European corporate law and securities rules, unlike in the U.S., typically require companies to offer existing shareholders a first crack at new stock, called preemption rights. Sales can take the form of rights offers, which entitle shareholders to buy new stock, often at a discount, or to sell their allotment on to someone else. Companies must get investor approval to bypass common shareholders in most cases.
HBOS Offer
HBOS Plc, the U.K.’s largest mortgage lender, in July held the European rights offer with the largest value of unsold stock this decade, with shareholders claiming only 8 percent of its 4 billion-pound sale. The offer took more than 11 weeks as HBOS shares plunged 43 percent. HBOS is being bought by Lloyds TSB Group Plc.
The FSA put in place an emergency rule that forced disclosure of short positions in companies undergoing rights offers in June because of the hammering banks’ share prices took.
In addition to shortening the subscription period and a new form of open offer, the review group proposes streamlining the process allowing shareholders to receive prospectuses by e-mail.
The report also recommends that the Association of British Insurers, which has guidelines on how companies should respect shareholder rights, increase the threshold of how many new shares a company can issue without a shareholder vote, from a third of overall share capital to two-thirds.
‘Radical’ Proposal
“Taken together, the proposals are quite radical,” said John Lane, a capital markets lawyer at London-based Linklaters. “The market likes the ability to trade rights so I’m not sure it’ll be convinced by a new form of open offer, but conversely, allowing rights to trade while the general meeting notice period is ongoing may well catch on.”
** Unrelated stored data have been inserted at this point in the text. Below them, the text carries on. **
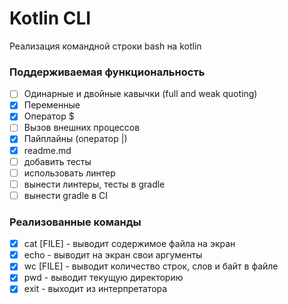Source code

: # Kotlin CLI

Реализация командной строки bash на kotlin

### Поддерживаемая функциональность

- [ ] Одинарные и двойные кавычки (full and weak quoting)
- [x] Переменные
- [x] Оператор $
- [ ] Вызов внешних процессов
- [x] Пайплайны (оператор |)
- [x] readme.md
- [ ] добавить тесты
- [ ] использовать линтер
- [ ] вынести линтеры, тесты в gradle
- [ ] вынести gradle в CI

### Реализованные команды

- [x] cat [FILE] - выводит содержимое файла на экран
- [x] echo - выводит на экран свои аргументы
- [x] wc [FILE] - выводит количество строк, слов и байт в файле
- [x] pwd - выводит текущую директорию
- [x] exit - выходит из интерпретатора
The ABI said that it is important to keep the “principle of preemption.”
“This review sets out some useful ideas for speeding up the process, without sacrificing this principle,” Peter Montagnon, Director of Investment Affairs at the ABI, said in a statement.
Under the current system, there is a 14-day notice period for companies’ general meetings at which shareholders vote on rights offers.
“The greater efficiency created by these proposed changes should work to reduce the cost of raising capital and help preserve the integrity of the market,” Sally Dewar, managing director of wholesale markets at the FSA, said yesterday in an e- mailed statement.
The Review Group is comprised of the FSA, U.K. Treasury, Bank of England, the Department of Business, Enterprise and Regulatory Reform, as well as companies, law firms and trade groups.
The FSA and BERR will consult on their proposals until early 2009. The FSA is also expected to publish a review of short- selling that will include both the emergency disclosure rules and a temporary ban on any short-selling of 32 financial companies’ stock, which was introduced in September.
Short-selling is when hedge funds and other investors sell shares they don’t own in the hope that their price will fall. If they decline, the investors buy them back at the cheaper price, return them to their owners and pocket the difference.